Note: The videos for sections 2.1-2.5 were recorded based on an older edition of the book. This means that some of the section numbers I mention will no longer correspond to the same material, and screen-shots may look different. However, the content is essentially the same, and I've tried to put the videos in the correct location based on where the material was moved.


Precalculus Idea: Slope and Rate of Change

The slope of a line measures how fast a line rises or falls as we move from left to right along the line. It measures the rate of change of the y-coordinate with respect to changes in the x-coordinate. If the line represents the distance traveled over time, for example, then its slope represents the velocity. In the figure, you can remind yourself of how we calculate slope using two points on the line:

\( m=\text{Slope from \( P \) to \( Q \)}=\dfrac{\text{rise}}{\text{run}}=\dfrac{y_2-y_1}{x_2-x_1}=\dfrac{\Delta y}{\Delta x}\)

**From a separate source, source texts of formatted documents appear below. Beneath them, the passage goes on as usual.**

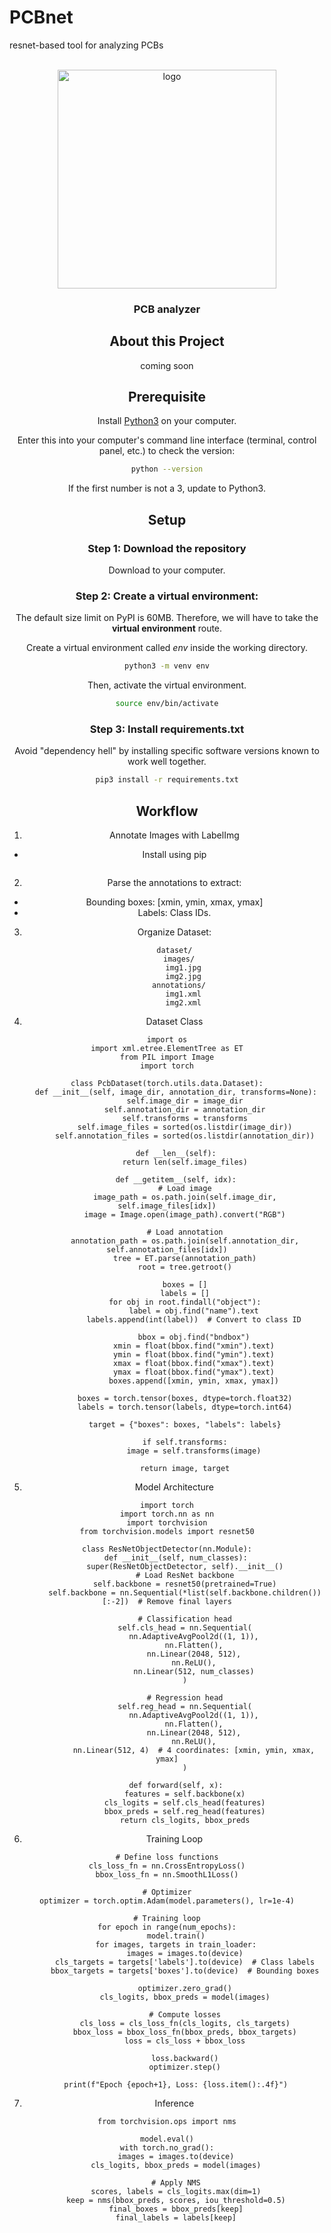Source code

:# PCBnet
resnet-based tool for analyzing PCBs

<!-- PROJECT LOGO -->
<br />
<div align="center">
  <a href="https://github.com/github_username/repo_name">
    <img src="img/logo.png" width="350" title="logo">
  </a>

<h3 align="center">PCB analyzer </h3>

<!-- ABOUT THE PROJECT -->
## About this Project

coming soon
 
## Prerequisite

Install [Python3](https://www.python.org/downloads/) on your computer.

Enter this into your computer's command line interface (terminal, control panel, etc.) to check the version:

  ```sh
  python --version
  ```

If the first number is not a 3, update to Python3.

## Setup

### Step 1: Download the repository

Download to your computer. 

### Step 2: Create a virtual environment: 
The default size limit on PyPI is 60MB.
Therefore, we will have to take the **virtual environment** route.

Create a virtual environment called *env* inside the working directory.

```sh
python3 -m venv env
```

Then, activate the virtual environment.


```sh
source env/bin/activate
```

### Step 3: Install requirements.txt

Avoid "dependency hell" by installing specific software versions known to work well together.

  ```sh
pip3 install -r requirements.txt
  ```

<!-- LICENSE -->
## Workflow

1. Annotate Images with LabelImg
  - Install using pip
  ```pip install labelImg
  ```


2. Parse the annotations to extract:
 - Bounding boxes: [xmin, ymin, xmax, ymax]
 - Labels: Class IDs.


3. Organize Dataset:
      ```
      dataset/
        images/
          img1.jpg
          img2.jpg
        annotations/
          img1.xml
          img2.xml
      ```
      
4. Dataset Class

```
import os
import xml.etree.ElementTree as ET
from PIL import Image
import torch

class PcbDataset(torch.utils.data.Dataset):
    def __init__(self, image_dir, annotation_dir, transforms=None):
        self.image_dir = image_dir
        self.annotation_dir = annotation_dir
        self.transforms = transforms
        self.image_files = sorted(os.listdir(image_dir))
        self.annotation_files = sorted(os.listdir(annotation_dir))

    def __len__(self):
        return len(self.image_files)

    def __getitem__(self, idx):
        # Load image
        image_path = os.path.join(self.image_dir, self.image_files[idx])
        image = Image.open(image_path).convert("RGB")
        
        # Load annotation
        annotation_path = os.path.join(self.annotation_dir, self.annotation_files[idx])
        tree = ET.parse(annotation_path)
        root = tree.getroot()
        
        boxes = []
        labels = []
        for obj in root.findall("object"):
            label = obj.find("name").text
            labels.append(int(label))  # Convert to class ID
            
            bbox = obj.find("bndbox")
            xmin = float(bbox.find("xmin").text)
            ymin = float(bbox.find("ymin").text)
            xmax = float(bbox.find("xmax").text)
            ymax = float(bbox.find("ymax").text)
            boxes.append([xmin, ymin, xmax, ymax])
        
        boxes = torch.tensor(boxes, dtype=torch.float32)
        labels = torch.tensor(labels, dtype=torch.int64)

        target = {"boxes": boxes, "labels": labels}
        
        if self.transforms:
            image = self.transforms(image)

        return image, target
```

5. Model Architecture
```
import torch
import torch.nn as nn
import torchvision
from torchvision.models import resnet50

class ResNetObjectDetector(nn.Module):
    def __init__(self, num_classes):
        super(ResNetObjectDetector, self).__init__()
        # Load ResNet backbone
        self.backbone = resnet50(pretrained=True)
        self.backbone = nn.Sequential(*list(self.backbone.children())[:-2])  # Remove final layers

        # Classification head
        self.cls_head = nn.Sequential(
            nn.AdaptiveAvgPool2d((1, 1)),
            nn.Flatten(),
            nn.Linear(2048, 512),
            nn.ReLU(),
            nn.Linear(512, num_classes)
        )
        
        # Regression head
        self.reg_head = nn.Sequential(
            nn.AdaptiveAvgPool2d((1, 1)),
            nn.Flatten(),
            nn.Linear(2048, 512),
            nn.ReLU(),
            nn.Linear(512, 4)  # 4 coordinates: [xmin, ymin, xmax, ymax]
        )

    def forward(self, x):
        features = self.backbone(x)
        cls_logits = self.cls_head(features)
        bbox_preds = self.reg_head(features)
        return cls_logits, bbox_preds
```


6. Training Loop
  ```
  # Define loss functions
  cls_loss_fn = nn.CrossEntropyLoss()
  bbox_loss_fn = nn.SmoothL1Loss()
  
  # Optimizer
  optimizer = torch.optim.Adam(model.parameters(), lr=1e-4)
  
  # Training loop
  for epoch in range(num_epochs):
      model.train()
      for images, targets in train_loader:
          images = images.to(device)
          cls_targets = targets['labels'].to(device)  # Class labels
          bbox_targets = targets['boxes'].to(device)  # Bounding boxes
  
          optimizer.zero_grad()
          cls_logits, bbox_preds = model(images)
          
          # Compute losses
          cls_loss = cls_loss_fn(cls_logits, cls_targets)
          bbox_loss = bbox_loss_fn(bbox_preds, bbox_targets)
          loss = cls_loss + bbox_loss
          
          loss.backward()
          optimizer.step()
          
      print(f"Epoch {epoch+1}, Loss: {loss.item():.4f}")
  ```

7. Inference

```
from torchvision.ops import nms

model.eval()
with torch.no_grad():
    images = images.to(device)
    cls_logits, bbox_preds = model(images)
    
    # Apply NMS
    scores, labels = cls_logits.max(dim=1)
    keep = nms(bbox_preds, scores, iou_threshold=0.5)
    final_boxes = bbox_preds[keep]
    final_labels = labels[keep]
```


<!-- MARKDOWN LINKS & IMAGES -->
<!-- https://www.markdownguide.org/basic-syntax/#reference-style-links -->
[contributors-shield]: https://img.shields.io/github/contributors/github_username/repo_name.svg?style=for-the-badge
[contributors-url]: https://github.com/github_username/repo_name/graphs/contributors
[forks-shield]: https://img.shields.io/github/forks/github_username/repo_name.svg?style=for-the-badge
[forks-url]: https://github.com/github_username/repo_name/network/members
[stars-shield]: https://img.shields.io/github/stars/github_username/repo_name.svg?style=for-the-badge
[stars-url]: https://github.com/github_username/repo_name/stargazers
[issues-shield]: https://img.shields.io/github/issues/github_username/repo_name.svg?style=for-the-badge
[issues-url]: https://github.com/github_username/repo_name/issues
[license-shield]: https://img.shields.io/github/license/github_username/repo_name.svg?style=for-the-badge
[license-url]: https://github.com/github_username/repo_name/blob/master/LICENSE.txt
[linkedin-shield]: https://img.shields.io/badge/-LinkedIn-black.svg?style=for-the-badge&logo=linkedin&colorB=555
[linkedin-url]: https://linkedin.com/in/linkedin_username
[product-screenshot]: images/screenshot.png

We would like to be able to get that same sort of information (how fast the curve rises or falls, velocity from distance) even if the graph is not a straight line. But what happens if we try to find the slope of a curve, as in the figure below?


We need two points in order to determine the slope of a line. How can we find a slope of a curve, at just one point? The answer, as suggested in the figure, is to find the slope of the tangent line to the curve at that point. Most of us have an intuitive idea of what a tangent line is. Unfortunately, “tangent line” is hard to define precisely.

Definition (Secant Line)

A secant line is a line between two points on a curve

See the image below:


Can't-quite-do-it-yet Definition (Tangent Line)

A tangent line is a line at one point on a curve… that does its best to be the curve at that point?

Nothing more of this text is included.